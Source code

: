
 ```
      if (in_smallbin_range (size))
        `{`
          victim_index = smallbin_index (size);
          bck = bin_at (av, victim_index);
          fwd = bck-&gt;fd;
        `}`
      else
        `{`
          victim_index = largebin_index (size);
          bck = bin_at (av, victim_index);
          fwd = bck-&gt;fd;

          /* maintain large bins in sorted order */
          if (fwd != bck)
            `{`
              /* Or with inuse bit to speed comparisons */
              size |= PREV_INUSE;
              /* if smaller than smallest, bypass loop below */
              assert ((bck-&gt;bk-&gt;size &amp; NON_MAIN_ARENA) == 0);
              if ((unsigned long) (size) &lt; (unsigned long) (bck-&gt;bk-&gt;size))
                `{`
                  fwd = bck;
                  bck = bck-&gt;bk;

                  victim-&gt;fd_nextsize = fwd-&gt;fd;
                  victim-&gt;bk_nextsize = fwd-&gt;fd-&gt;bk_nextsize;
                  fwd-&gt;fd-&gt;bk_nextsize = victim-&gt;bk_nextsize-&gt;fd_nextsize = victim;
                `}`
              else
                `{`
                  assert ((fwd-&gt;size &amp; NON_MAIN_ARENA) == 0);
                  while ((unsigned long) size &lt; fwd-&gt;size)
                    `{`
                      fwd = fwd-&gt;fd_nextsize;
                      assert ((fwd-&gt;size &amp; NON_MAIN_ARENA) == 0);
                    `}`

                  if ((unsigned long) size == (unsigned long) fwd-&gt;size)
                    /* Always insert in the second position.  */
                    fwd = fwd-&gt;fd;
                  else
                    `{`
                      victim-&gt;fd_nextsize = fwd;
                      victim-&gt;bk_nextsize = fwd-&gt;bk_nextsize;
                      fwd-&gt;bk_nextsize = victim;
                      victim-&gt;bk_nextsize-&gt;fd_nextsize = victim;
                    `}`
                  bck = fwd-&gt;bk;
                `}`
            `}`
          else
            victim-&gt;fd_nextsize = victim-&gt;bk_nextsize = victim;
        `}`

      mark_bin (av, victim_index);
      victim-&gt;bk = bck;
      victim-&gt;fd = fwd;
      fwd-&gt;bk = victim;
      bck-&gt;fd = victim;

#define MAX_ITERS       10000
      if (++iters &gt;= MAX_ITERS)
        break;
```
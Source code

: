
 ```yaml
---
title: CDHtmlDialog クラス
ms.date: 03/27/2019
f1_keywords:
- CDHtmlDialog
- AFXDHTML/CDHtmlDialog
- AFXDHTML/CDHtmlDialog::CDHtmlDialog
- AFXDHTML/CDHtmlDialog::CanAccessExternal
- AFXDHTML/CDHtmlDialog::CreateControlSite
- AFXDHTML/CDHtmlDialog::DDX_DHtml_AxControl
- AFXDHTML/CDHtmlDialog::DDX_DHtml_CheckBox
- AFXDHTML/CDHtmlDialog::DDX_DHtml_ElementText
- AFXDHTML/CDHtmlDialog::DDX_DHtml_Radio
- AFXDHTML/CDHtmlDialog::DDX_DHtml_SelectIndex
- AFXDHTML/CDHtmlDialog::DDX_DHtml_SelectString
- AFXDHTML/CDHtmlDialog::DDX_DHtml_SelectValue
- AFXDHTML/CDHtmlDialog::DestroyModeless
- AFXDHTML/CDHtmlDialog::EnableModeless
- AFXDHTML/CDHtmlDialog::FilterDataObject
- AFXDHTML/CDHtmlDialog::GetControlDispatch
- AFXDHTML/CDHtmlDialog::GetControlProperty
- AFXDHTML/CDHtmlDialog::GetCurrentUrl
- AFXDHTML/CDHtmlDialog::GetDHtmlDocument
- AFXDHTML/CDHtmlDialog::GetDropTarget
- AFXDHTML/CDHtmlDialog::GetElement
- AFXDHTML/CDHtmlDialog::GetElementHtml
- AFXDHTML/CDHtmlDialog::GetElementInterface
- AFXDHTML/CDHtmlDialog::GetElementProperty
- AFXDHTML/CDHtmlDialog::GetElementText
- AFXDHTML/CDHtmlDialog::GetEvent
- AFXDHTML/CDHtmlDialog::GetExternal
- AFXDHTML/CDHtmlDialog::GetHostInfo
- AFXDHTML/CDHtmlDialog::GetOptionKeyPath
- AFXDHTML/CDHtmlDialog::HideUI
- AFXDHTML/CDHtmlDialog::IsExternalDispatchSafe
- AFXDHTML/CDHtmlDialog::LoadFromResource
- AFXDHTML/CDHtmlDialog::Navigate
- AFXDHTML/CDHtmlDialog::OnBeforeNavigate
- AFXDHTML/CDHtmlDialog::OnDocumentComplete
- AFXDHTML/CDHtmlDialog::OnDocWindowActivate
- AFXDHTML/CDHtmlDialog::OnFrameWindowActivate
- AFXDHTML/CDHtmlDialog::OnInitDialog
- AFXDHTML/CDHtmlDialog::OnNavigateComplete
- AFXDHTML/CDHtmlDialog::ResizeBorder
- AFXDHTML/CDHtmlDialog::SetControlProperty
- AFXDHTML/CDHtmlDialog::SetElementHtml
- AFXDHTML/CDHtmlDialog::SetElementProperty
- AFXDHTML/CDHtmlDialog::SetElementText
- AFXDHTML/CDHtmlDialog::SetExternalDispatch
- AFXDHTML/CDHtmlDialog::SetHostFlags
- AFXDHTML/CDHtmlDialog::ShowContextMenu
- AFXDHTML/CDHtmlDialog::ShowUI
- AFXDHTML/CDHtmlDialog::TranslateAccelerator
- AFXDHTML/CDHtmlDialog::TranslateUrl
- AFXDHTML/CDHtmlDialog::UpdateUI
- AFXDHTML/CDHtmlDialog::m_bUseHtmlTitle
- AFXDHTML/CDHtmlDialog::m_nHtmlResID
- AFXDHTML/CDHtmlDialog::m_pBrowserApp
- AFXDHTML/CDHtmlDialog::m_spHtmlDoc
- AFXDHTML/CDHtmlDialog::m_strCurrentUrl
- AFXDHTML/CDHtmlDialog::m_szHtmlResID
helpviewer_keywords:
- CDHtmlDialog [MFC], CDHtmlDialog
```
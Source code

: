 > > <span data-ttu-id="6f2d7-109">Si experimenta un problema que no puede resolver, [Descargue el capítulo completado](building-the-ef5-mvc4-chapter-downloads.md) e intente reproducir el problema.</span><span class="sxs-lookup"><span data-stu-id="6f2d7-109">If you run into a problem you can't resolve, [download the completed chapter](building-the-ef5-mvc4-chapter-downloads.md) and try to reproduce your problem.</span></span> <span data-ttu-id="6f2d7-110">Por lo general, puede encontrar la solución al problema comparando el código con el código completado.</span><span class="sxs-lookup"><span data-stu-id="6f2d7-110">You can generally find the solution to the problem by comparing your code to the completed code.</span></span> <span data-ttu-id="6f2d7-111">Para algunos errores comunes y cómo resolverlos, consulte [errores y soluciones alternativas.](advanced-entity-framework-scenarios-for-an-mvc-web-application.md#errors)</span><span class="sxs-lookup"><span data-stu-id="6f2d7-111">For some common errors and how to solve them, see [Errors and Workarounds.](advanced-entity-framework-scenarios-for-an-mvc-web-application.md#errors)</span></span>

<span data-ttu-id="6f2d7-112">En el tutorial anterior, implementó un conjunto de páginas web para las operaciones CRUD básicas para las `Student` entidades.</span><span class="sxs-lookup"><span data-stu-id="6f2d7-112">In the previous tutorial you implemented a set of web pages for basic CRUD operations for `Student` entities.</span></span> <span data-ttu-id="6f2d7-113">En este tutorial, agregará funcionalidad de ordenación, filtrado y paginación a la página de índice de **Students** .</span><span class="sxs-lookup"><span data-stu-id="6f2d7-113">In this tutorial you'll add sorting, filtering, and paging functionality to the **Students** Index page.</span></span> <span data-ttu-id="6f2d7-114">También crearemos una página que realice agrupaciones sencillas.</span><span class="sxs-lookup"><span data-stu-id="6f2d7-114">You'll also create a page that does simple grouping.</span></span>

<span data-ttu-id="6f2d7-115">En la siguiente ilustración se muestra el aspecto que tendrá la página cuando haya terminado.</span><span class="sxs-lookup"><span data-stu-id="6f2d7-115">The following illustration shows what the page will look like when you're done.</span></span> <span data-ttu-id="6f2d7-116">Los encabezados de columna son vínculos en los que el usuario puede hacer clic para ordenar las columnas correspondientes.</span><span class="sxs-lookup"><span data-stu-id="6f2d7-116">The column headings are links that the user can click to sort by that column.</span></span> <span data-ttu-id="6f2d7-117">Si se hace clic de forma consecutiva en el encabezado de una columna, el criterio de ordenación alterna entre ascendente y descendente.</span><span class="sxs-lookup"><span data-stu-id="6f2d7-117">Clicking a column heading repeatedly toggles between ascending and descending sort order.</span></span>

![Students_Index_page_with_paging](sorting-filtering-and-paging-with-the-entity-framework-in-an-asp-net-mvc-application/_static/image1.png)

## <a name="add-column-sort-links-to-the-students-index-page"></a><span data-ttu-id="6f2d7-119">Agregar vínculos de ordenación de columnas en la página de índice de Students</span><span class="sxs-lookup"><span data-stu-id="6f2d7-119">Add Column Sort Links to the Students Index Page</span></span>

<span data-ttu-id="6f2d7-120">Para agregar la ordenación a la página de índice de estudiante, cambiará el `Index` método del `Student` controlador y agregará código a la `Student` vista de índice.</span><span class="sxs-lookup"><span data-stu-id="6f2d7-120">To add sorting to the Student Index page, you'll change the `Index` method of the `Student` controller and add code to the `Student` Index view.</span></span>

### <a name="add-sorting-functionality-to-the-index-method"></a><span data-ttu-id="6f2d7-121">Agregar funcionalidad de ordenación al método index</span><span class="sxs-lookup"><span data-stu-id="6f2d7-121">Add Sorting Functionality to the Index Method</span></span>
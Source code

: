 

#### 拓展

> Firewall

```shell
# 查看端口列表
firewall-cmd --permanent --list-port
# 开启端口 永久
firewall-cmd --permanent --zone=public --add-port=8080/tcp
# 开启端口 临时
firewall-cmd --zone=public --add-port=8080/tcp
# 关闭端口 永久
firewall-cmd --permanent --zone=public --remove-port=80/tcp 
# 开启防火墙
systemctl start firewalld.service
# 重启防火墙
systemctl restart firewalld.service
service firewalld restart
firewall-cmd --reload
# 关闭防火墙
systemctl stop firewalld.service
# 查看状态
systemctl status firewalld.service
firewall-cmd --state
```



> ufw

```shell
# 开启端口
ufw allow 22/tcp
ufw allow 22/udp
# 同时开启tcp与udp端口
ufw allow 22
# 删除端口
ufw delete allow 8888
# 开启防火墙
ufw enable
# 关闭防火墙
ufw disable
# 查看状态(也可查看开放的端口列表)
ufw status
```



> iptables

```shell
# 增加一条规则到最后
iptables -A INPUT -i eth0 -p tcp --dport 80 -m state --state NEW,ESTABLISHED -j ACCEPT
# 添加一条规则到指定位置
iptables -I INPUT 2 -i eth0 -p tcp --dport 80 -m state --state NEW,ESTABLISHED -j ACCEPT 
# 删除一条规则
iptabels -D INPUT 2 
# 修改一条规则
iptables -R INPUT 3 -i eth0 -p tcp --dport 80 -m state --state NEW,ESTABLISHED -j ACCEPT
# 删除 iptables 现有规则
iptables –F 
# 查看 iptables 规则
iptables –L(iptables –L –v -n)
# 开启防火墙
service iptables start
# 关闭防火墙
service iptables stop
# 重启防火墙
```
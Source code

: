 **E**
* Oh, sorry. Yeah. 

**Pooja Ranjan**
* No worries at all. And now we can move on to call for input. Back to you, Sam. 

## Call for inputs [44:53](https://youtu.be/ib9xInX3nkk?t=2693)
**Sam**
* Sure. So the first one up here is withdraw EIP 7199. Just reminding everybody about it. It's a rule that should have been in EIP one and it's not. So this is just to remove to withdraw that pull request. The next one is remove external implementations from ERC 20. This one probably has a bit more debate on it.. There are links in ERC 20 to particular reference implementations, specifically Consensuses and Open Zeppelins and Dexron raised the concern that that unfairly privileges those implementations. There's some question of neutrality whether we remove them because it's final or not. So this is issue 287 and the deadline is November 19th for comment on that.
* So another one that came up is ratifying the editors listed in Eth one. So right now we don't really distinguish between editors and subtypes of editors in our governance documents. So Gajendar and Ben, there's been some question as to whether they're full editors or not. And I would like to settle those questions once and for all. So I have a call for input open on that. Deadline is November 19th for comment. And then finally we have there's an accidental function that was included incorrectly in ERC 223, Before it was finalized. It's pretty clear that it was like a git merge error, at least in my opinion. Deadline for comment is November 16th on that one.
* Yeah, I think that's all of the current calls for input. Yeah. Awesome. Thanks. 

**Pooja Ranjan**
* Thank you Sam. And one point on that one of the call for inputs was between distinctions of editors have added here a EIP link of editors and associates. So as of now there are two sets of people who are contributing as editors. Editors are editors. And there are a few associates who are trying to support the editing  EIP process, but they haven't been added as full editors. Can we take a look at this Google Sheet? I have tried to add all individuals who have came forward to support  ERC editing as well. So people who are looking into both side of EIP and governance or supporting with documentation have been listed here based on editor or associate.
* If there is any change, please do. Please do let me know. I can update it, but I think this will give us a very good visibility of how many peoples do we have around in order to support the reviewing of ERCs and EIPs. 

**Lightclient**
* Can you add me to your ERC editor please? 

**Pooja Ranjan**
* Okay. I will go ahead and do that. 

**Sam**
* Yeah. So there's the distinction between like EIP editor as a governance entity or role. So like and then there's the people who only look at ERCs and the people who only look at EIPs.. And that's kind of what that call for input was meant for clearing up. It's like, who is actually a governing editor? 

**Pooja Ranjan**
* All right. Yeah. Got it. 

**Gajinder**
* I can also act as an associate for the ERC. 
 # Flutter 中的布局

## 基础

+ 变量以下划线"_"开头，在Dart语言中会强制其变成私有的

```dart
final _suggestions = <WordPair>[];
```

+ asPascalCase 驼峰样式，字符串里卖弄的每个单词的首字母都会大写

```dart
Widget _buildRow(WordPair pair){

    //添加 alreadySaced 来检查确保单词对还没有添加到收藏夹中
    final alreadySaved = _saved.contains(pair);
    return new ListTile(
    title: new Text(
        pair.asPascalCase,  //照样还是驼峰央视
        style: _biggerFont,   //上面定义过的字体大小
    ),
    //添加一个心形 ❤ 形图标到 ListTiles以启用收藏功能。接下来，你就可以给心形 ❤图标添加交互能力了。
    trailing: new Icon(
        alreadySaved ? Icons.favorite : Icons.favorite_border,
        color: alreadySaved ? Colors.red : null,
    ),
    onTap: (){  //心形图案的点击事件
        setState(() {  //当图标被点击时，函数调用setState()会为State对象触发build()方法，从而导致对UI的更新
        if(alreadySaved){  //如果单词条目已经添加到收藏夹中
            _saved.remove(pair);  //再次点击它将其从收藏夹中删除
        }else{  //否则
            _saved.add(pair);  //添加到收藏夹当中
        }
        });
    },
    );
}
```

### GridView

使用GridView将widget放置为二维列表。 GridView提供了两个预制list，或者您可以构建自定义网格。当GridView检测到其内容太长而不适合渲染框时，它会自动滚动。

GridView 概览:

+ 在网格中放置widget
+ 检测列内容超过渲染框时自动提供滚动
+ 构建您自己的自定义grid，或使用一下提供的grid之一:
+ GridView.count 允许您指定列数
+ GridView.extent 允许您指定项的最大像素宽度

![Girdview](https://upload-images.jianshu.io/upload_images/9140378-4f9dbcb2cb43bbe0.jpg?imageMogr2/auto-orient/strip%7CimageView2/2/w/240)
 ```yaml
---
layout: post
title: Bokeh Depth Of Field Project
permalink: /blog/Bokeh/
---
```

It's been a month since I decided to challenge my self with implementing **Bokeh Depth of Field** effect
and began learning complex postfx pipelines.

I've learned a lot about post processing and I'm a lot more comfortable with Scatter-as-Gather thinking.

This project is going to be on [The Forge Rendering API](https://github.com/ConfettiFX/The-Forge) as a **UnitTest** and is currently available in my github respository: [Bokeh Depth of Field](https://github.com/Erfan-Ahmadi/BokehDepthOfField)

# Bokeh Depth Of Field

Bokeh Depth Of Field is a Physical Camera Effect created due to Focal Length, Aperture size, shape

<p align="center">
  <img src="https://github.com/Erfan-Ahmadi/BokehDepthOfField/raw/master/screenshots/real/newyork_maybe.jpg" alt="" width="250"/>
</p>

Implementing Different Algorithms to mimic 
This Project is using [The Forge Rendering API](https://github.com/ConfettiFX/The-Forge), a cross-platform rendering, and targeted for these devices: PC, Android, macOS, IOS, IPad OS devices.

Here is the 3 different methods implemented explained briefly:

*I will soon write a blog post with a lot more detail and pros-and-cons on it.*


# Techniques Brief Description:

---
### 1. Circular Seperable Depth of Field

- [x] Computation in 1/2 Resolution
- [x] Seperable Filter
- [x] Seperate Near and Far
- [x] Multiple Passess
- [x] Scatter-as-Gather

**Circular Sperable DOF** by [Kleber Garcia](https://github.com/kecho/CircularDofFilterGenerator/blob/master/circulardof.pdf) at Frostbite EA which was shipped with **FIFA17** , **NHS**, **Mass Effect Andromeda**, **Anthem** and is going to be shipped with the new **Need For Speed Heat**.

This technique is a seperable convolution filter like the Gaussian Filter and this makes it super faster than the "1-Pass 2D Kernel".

* * * * *

> ABOUT THIS EXERCISE
Note down each line above where the word "ESTABLISHED" occurs.

> TASK RESULT
iptables -A INPUT -i eth0 -p tcp --dport 80 -m state --state NEW,ESTABLISHED -j ACCEPT
iptables -I INPUT 2 -i eth0 -p tcp --dport 80 -m state --state NEW,ESTABLISHED -j ACCEPT 
iptables -R INPUT 3 -i eth0 -p tcp --dport 80 -m state --state NEW,ESTABLISHED -j ACCEPT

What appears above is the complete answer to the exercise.